I wrote a nasty, backhanded comment on a former colleague's obit website. She lied, cheated and stole, but she did it with the sad innocence of the fat girl who has to go home to an abusive household every day. If she didn't destroy so many people in the name of greed, I wouldn't have said anything. Instead, I said that people who knew her would never forget her. People who don't know me well thought it was such a warmhearted thing to say. Someone who knows me very well called me to say I'm a total bastard--while laughing. That was a strange phone-call. "The only winner here is her widower." "You're terrible. She has a three year old son." "Come on, it's not like the kid's nanny died." "'They'll never forget her!' I can't believe you wrote that!" "Everybody is talking about how tragic this is for the kid. What about the kids of all those people she ruined?" "..." "Yeah! That's right, you don't see them learning to crawl around our office." "Stop it. I feel guilty for laughing."

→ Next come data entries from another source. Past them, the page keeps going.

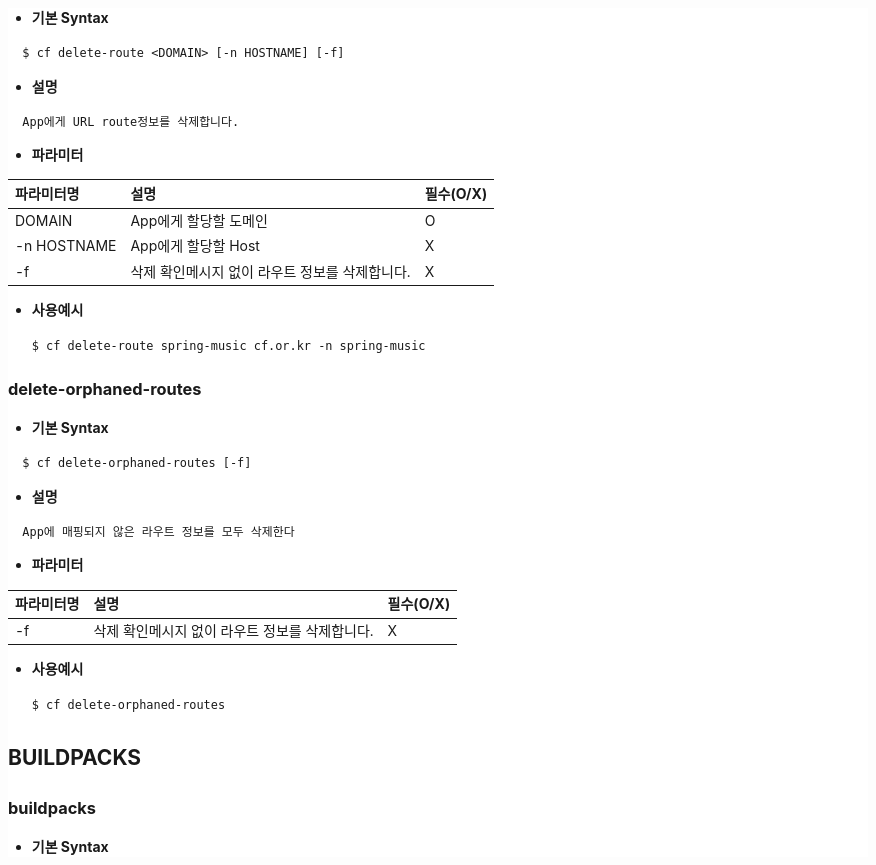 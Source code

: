 * **기본 Syntax**

```text
  $ cf delete-route <DOMAIN> [-n HOSTNAME] [-f]
```

* **설명**

```text
  App에게 URL route정보를 삭제합니다.
```

* **파라미터**

| 파라미터명 | 설명 | 필수\(O/X\) |
| :--- | :--- | :--- |
| DOMAIN | App에게 할당할 도메인 | O |
| -n HOSTNAME | App에게 할당할 Host | X |
| -f | 삭제 확인메시지 없이 라우트 정보를 삭제합니다. | X |

* **사용예시**

  ```text
  $ cf delete-route spring-music cf.or.kr -n spring-music
  ```

### delete-orphaned-routes

* **기본 Syntax**

```text
  $ cf delete-orphaned-routes [-f]
```

* **설명**

```text
  App에 매핑되지 않은 라우트 정보를 모두 삭제한다
```

* **파라미터**

| 파라미터명 | 설명 | 필수\(O/X\) |
| :--- | :--- | :--- |
| -f | 삭제 확인메시지 없이 라우트 정보를 삭제합니다. | X |

* **사용예시**

  ```text
  $ cf delete-orphaned-routes
  ```

## BUILDPACKS

### buildpacks

* **기본 Syntax**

People I knew started dying after that. God's a fucking joker like that. The first grown-up death's funny; know what I mean? She drank herself to death at the age of 37, hardee har, har. Well, I just finished assembling God's secret code from stray letters in the National Enquirer and he assures me every and all future deaths I encounter will be just as funny to someone who hates the people I love, as I found my ex-colleague's to be.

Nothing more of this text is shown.